§ Work instructions
Write out again, exactly as they appear, the lines from the start of the data below through the line with "todos os abismos;"; no pictures.

§ Record excerpts
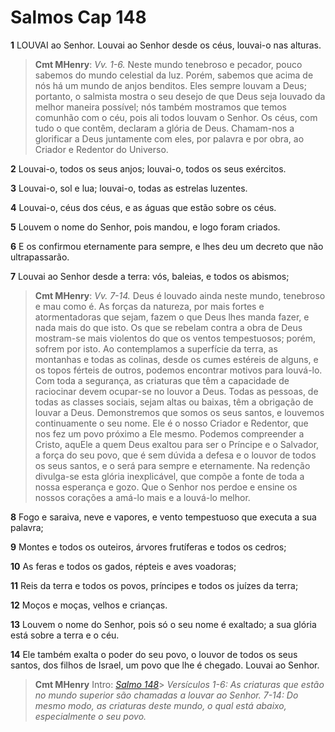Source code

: # Salmos Cap 148

**1** 	LOUVAI ao Senhor. Louvai ao Senhor desde os céus, louvai-o nas alturas.

> **Cmt MHenry**: *Vv. 1-6.* Neste mundo tenebroso e pecador, pouco sabemos do mundo celestial da luz. Porém, sabemos que acima de nós há um mundo de anjos benditos. Eles sempre louvam a Deus; portanto, o salmista mostra o seu desejo de que Deus seja louvado da melhor maneira possível; nós também mostramos que temos comunhão com o céu, pois ali todos louvam o Senhor. Os céus, com tudo o que contêm, declaram a glória de Deus. Chamam-nos a glorificar a Deus juntamente com eles, por palavra e por obra, ao Criador e Redentor do Universo.

**2** 	Louvai-o, todos os seus anjos; louvai-o, todos os seus exércitos.

**3** 	Louvai-o, sol e lua; louvai-o, todas as estrelas luzentes.

**4** 	Louvai-o, céus dos céus, e as águas que estão sobre os céus.

**5** 	Louvem o nome do Senhor, pois mandou, e logo foram criados.

**6** 	E os confirmou eternamente para sempre, e lhes deu um decreto que não ultrapassarão.

**7** 	Louvai ao Senhor desde a terra: vós, baleias, e todos os abismos;

> **Cmt MHenry**: *Vv. 7-14.* Deus é louvado ainda neste mundo, tenebroso e mau como é. As forças da natureza, por mais fortes e atormentadoras que sejam, fazem o que Deus lhes manda fazer, e nada mais do que isto. Os que se rebelam contra a obra de Deus mostram-se mais violentos do que os ventos tempestuosos; porém, sofrem por isto. Ao contemplamos a superfície da terra, as montanhas e todas as colinas, desde os cumes estéreis de alguns, e os topos férteis de outros, podemos encontrar motivos para louvá-lo. Com toda a segurança, as criaturas que têm a capacidade de raciocinar devem ocupar-se no louvor a Deus. Todas as pessoas, de todas as classes sociais, sejam altas ou baixas, têm a obrigação de louvar a Deus. Demonstremos que somos os seus santos, e louvemos continuamente o seu nome. Ele é o nosso Criador e Redentor, que nos fez um povo próximo a Ele mesmo. Podemos compreender a Cristo, aquEle a quem Deus exaltou para ser o Príncipe e o Salvador, a força do seu povo, que é sem dúvida a defesa e o louvor de todos os seus santos, e o será para sempre e eternamente. Na redenção divulga-se esta glória inexplicável, que compõe a fonte de toda a nossa esperança e gozo. Que o Senhor nos perdoe e ensine os nossos corações a amá-lo mais e a louvá-lo melhor.

**8** 	Fogo e saraiva, neve e vapores, e vento tempestuoso que executa a sua palavra;

**9** 	Montes e todos os outeiros, árvores frutíferas e todos os cedros;

**10** 	As feras e todos os gados, répteis e aves voadoras;

**11** 	Reis da terra e todos os povos, príncipes e todos os juízes da terra;

**12** 	Moços e moças, velhos e crianças.

**13** 	Louvem o nome do Senhor, pois só o seu nome é exaltado; a sua glória está sobre a terra e o céu.

**14** 	Ele também exalta o poder do seu povo, o louvor de todos os seus santos, dos filhos de Israel, um povo que lhe é chegado. Louvai ao Senhor.


> **Cmt MHenry** Intro: *[Salmo 148](../19A-Sl/148.md#0)*> *Versículos 1-6: As criaturas que estão no mundo superior são chamadas a louvar ao Senhor. 7-14: Do mesmo modo, as criaturas deste mundo, o qual está abaixo, especialmente o seu povo.*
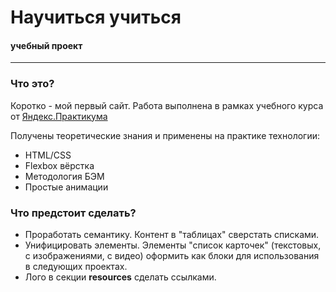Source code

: # Научиться учиться
#### учебный проект
------
### Что это?

Коротко - мой первый сайт.
Работа выполнена в рамках учебного курса от [Яндекс.Практикума](https://praktikum.yandex.ru)

Получены теоретические знания и применены на практике технологии:

* HTML/CSS
* Flexbox вёрстка
* Методология БЭМ
* Простые анимации

### Что предстоит сделать?

* Проработать семантику. Контент в "таблицах" сверстать списками.
* Унифицировать элементы. Элементы "список карточек" (текстовых, с изображениями, с видео) оформить как блоки для использования в следующих проектах.
* Лого в секции **resources** сделать ссылками.
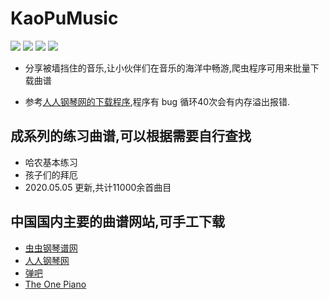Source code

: # KaoPuMusic  
![](https://github.com/whyyygh/KaoPuMusic/blob/master/image/01.png) ![](https://github.com/whyyygh/KaoPuMusic/blob/master/image/02.png)
![](https://github.com/whyyygh/KaoPuMusic/blob/master/image/01.jpg) ![](https://github.com/whyyygh/KaoPuMusic/blob/master/image/02.jpg)

* 分享被墙挡住的音乐,让小伙伴们在音乐的海洋中畅游,爬虫程序可用来批量下载曲谱

* 参考[人人钢琴网的下载程序](https://github.com/VShawn/ScoreCrawler),程序有 bug 循环40次会有内存溢出报错.

## 成系列的练习曲谱,可以根据需要自行查找
* 哈农基本练习
* 孩子们的拜厄
* 2020.05.05 更新,共计11000余首曲目

## 中国国内主要的曲谱网站,可手工下载
* [虫虫钢琴谱网](http://www.gangqinpu.com/) 
* [人人钢琴网](https://www.everyonepiano.cn/home)
* [弹吧](http://www.tan8.com/)
* [The One Piano](http://edu.1tai.com/)


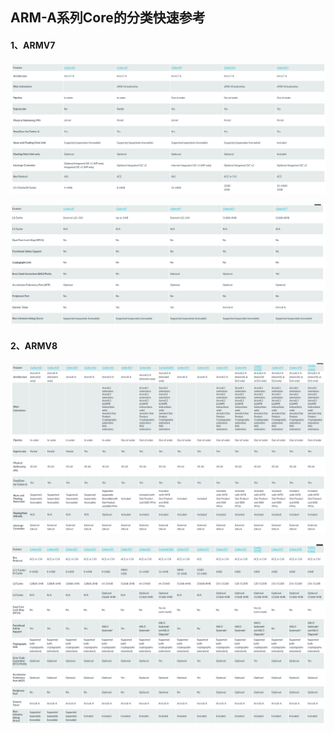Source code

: ## ARM-A系列Core的分类快速参考

#### 1、ARMV7



![ ](001-core-v7-1.png)

![ ](001-core-v7-2.png)




#### 2、ARMV8
![ ](001-core-v8-1.png)

![ ](001-core-v8-2.png)

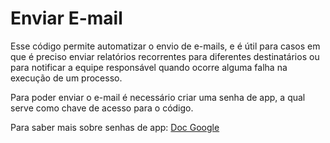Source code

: # Enviar E-mail

Esse código permite automatizar o envio de e-mails, e é útil para casos em que é preciso enviar relatórios recorrentes para diferentes destinatários ou para notificar a equipe responsável quando ocorre alguma falha na execução de um processo.

Para poder enviar o e-mail é necessário criar uma senha de app, a qual serve como chave de acesso para o código.

Para saber mais sobre senhas de app: [Doc Google](https://support.google.com/accounts/answer/185833?hl=pt-BR)

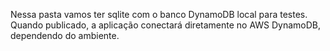 Nessa pasta vamos ter sqlite com o banco DynamoDB local para testes. Quando publicado, a aplicação conectará diretamente no AWS DynamoDB, dependendo do ambiente.
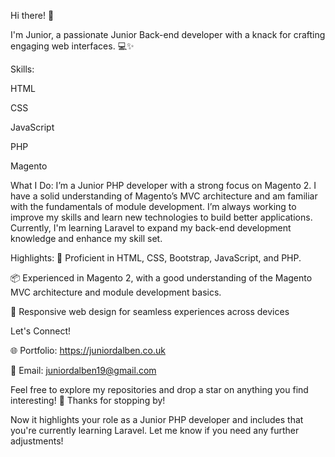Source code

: Hi there! 👋

I'm Junior, a passionate Junior Back-end developer with a knack for crafting engaging web interfaces. 💻✨

Skills:

HTML

CSS

JavaScript

PHP

Magento 

What I Do:
I’m a Junior PHP developer with a strong focus on Magento 2. I have a solid understanding of Magento’s MVC architecture and am familiar with the fundamentals of module development. I’m always working to improve my skills and learn new technologies to build better applications. Currently, I'm learning Laravel to expand my back-end development knowledge and enhance my skill set.

Highlights:
🚀 Proficient in HTML, CSS, Bootstrap, JavaScript, and PHP.

📦 Experienced in Magento 2, with a good understanding of the Magento MVC architecture and module development basics.

📱 Responsive web design for seamless experiences across devices

Let's Connect!

🌐 Portfolio: https://juniordalben.co.uk

📧 Email: juniordalben19@gmail.com

Feel free to explore my repositories and drop a star on anything you find interesting! 🌟 Thanks for stopping by!

Now it highlights your role as a Junior PHP developer and includes that you're currently learning Laravel. Let me know if you need any further adjustments!



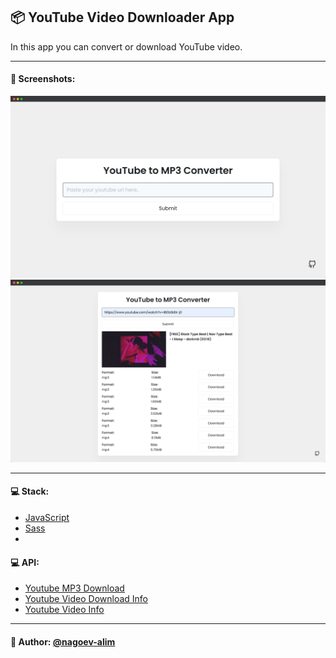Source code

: ## 📦 YouTube Video Downloader App

In this app you can convert or download YouTube video.


---

#### 🌄 Screenshots:

![App Screenshot](assets/images/preview01.jpg)
![App Screenshot](assets/images/preview02.jpg)

-----

#### 💻 Stack:

- [JavaScript](https://learn.javascript.ru/)
- [Sass](https://sass-lang.com/)
-

#### 💻 API:

- [Youtube MP3 Download](https://rapidapi.com/ytjar/api/youtube-mp3-download1/details)
- [Youtube Video Download Info](https://rapidapi.com/ytjar/api/youtube-video-download-info/details)
- [Youtube Video Info](https://rapidapi.com/Prasadbro/api/youtube-video-info/details)

-----

#### 🙌 Author: [@nagoev-alim](https://github.com/nagoev-alim)

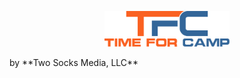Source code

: <p align="center">
  <img src="https://github.com/timeforcamp/time-for-camp/blob/master/tfcadmin-logo.png" alt="Time For Camp" width="200"/>
</p>
by **Two Socks Media, LLC**

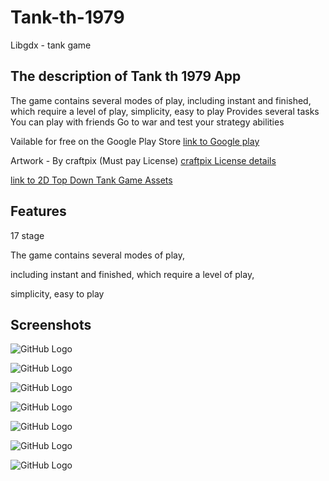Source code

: # Tank-th-1979

Libgdx - tank game

## The description of Tank th 1979 App

The game contains several modes of play, including instant and finished, which require a level of play, simplicity, easy to play
Provides several tasks
You can play with friends
Go to war and test your strategy abilities

Vailable for free on the Google Play Store
[link to Google play](https://tank-game-th-1979.en.softonic.com/android)

Artwork - By craftpix (Must pay License) [craftpix License details](https://craftpix.net/file-craftpix/)

[link to 2D Top Down Tank Game Assets](https://craftpix.net/product/2d-top-down-tank-game-assets/)

## Features

17 stage

The game contains several modes of play,

including instant and finished, which require a level of play,

simplicity, easy to play


## Screenshots

![GitHub Logo](https://play-lh.googleusercontent.com/09w710DnUoUsOcmuCaJ61hkC9avDds2uhpjhrfrvLSNNQrIaSU5NrIAtUEwgEggtx8U=w720-h310)
 
![GitHub Logo](https://play-lh.googleusercontent.com/XzniR6PjhCMQV4jDLTQ-bsvP_9-PCEuzRTtqh6KQdflN7ishweDCOdl6QeVTJEnGPA=w720-h310)

![GitHub Logo](https://play-lh.googleusercontent.com/DeqLtYEv4xDtpXoABjtucqJa-tSFt5eKrukV6XOwFgp_TepqjqfaR7izz2AfIcF130Ug=w720-h310)

![GitHub Logo](https://play-lh.googleusercontent.com/eUQJSGjLB3L1xO148u1CgBMS3k3KmX_dB90aEHkcYJNWB-eVSDhuAVnUO-oAraH91ts=w720-h310)

![GitHub Logo](https://play-lh.googleusercontent.com/mnKf3LRixApfhyjOmsKeMk48FX6wVveJG8V9WM9bOntZiQ7nP_253eYqwe7AufvK7D4Y=w720-h310)

![GitHub Logo](https://play-lh.googleusercontent.com/Likr3WGUZ1iF5ZaLRpPtqKOe5Qti41VFlepxVhOlTkfCr5SLJIKww5Itsp1vtm7-bw=w720-h310)

![GitHub Logo](https://play-lh.googleusercontent.com/CRAxXj5d0nwQOv0ciP06_2WBcnW_Y_q7kMQv7hkT12ege0bvffDlZB0kMjG200hjLxw=w720-h310)
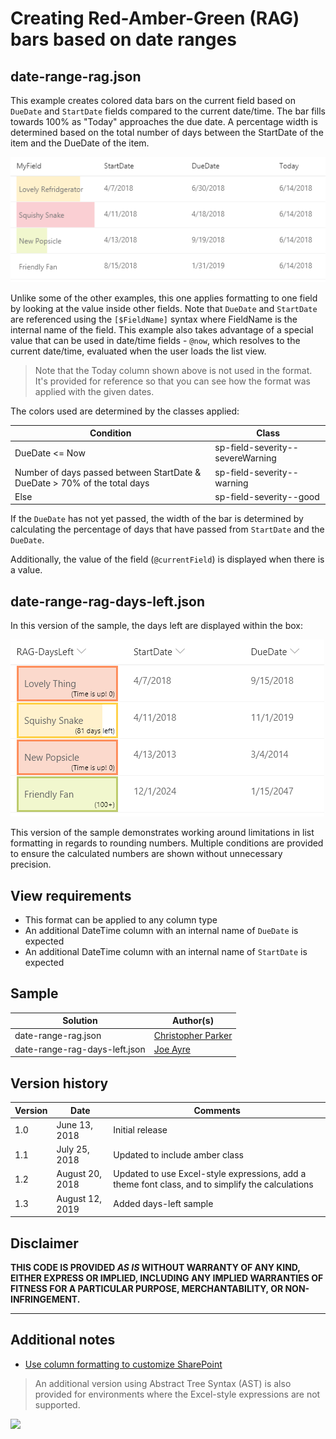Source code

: # Creating Red-Amber-Green (RAG) bars based on date ranges

## date-range-rag.json
This example creates colored data bars on the current field based on `DueDate` and `StartDate` fields compared to the current date/time. The bar fills towards 100% as "Today" approaches the due date. A percentage width is determined based on the total number of days between the StartDate of the item and the DueDate of the item.

![screenshot of the sample](./screenshot.png)

Unlike some of the other examples, this one applies formatting to one field by looking at the value inside other fields. Note that `DueDate` and `StartDate` are referenced using the `[$FieldName]` syntax where FieldName is the internal name of the field. This example also takes advantage of a special value that can be used in date/time fields - `@now`, which resolves to the current date/time, evaluated when the user loads the list view.

>Note that the Today column shown above is not used in the format. It's provided for reference so that you can see how the format was applied with the given dates.

The colors used are determined by the classes applied:

|Condition|Class|
|---|---|
|DueDate <= Now|sp-field-severity--severeWarning|
|Number of days passed between StartDate & DueDate > 70% of the total days|sp-field-severity--warning|
|Else|sp-field-severity--good|

If the `DueDate` has not yet passed, the width of the bar is determined by calculating the percentage of days that have passed from `StartDate` and the `DueDate`.

Additionally, the value of the field (`@currentField`) is displayed when there is a value.

## date-range-rag-days-left.json

In this version of the sample, the days left are displayed within the box:

![screenshot of the days-left sample](./screenshot-daysleft.png)

This version of the sample demonstrates working around limitations in list formatting in regards to rounding numbers. Multiple conditions are provided to ensure the calculated numbers are shown without unnecessary precision.

## View requirements
- This format can be applied to any column type
- An additional DateTime column with an internal name of `DueDate` is expected
- An additional DateTime column with an internal name of `StartDate` is expected

## Sample

Solution|Author(s)
--------|---------
date-range-rag.json | [Christopher Parker](https://twitter.com/ChrispyBites)
date-range-rag-days-left.json | [Joe Ayre](https://github.com/JoeAyre)

## Version history

Version|Date|Comments
-------|----|--------
1.0|June 13, 2018|Initial release
1.1|July 25, 2018|Updated to include amber class
1.2|August 20, 2018|Updated to use Excel-style expressions, add a theme font class, and to simplify the calculations
1.3|August 12, 2019|Added days-left sample

## Disclaimer
**THIS CODE IS PROVIDED *AS IS* WITHOUT WARRANTY OF ANY KIND, EITHER EXPRESS OR IMPLIED, INCLUDING ANY IMPLIED WARRANTIES OF FITNESS FOR A PARTICULAR PURPOSE, MERCHANTABILITY, OR NON-INFRINGEMENT.**

---

## Additional notes

- [Use column formatting to customize SharePoint](https://docs.microsoft.com/en-us/sharepoint/dev/declarative-customization/column-formatting)

> An additional version using Abstract Tree Syntax (AST) is also provided for environments where the Excel-style expressions are not supported.

<img src="https://telemetry.sharepointpnp.com/sp-dev-list-formatting/column-samples/date-range-rag" />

§ Answer to this problem
Source code

: # Salmos Cap 148

**1** 	LOUVAI ao Senhor. Louvai ao Senhor desde os céus, louvai-o nas alturas.

> **Cmt MHenry**: *Vv. 1-6.* Neste mundo tenebroso e pecador, pouco sabemos do mundo celestial da luz. Porém, sabemos que acima de nós há um mundo de anjos benditos. Eles sempre louvam a Deus; portanto, o salmista mostra o seu desejo de que Deus seja louvado da melhor maneira possível; nós também mostramos que temos comunhão com o céu, pois ali todos louvam o Senhor. Os céus, com tudo o que contêm, declaram a glória de Deus. Chamam-nos a glorificar a Deus juntamente com eles, por palavra e por obra, ao Criador e Redentor do Universo.

**2** 	Louvai-o, todos os seus anjos; louvai-o, todos os seus exércitos.

**3** 	Louvai-o, sol e lua; louvai-o, todas as estrelas luzentes.

**4** 	Louvai-o, céus dos céus, e as águas que estão sobre os céus.

**5** 	Louvem o nome do Senhor, pois mandou, e logo foram criados.

**6** 	E os confirmou eternamente para sempre, e lhes deu um decreto que não ultrapassarão.

**7** 	Louvai ao Senhor desde a terra: vós, baleias, e todos os abismos;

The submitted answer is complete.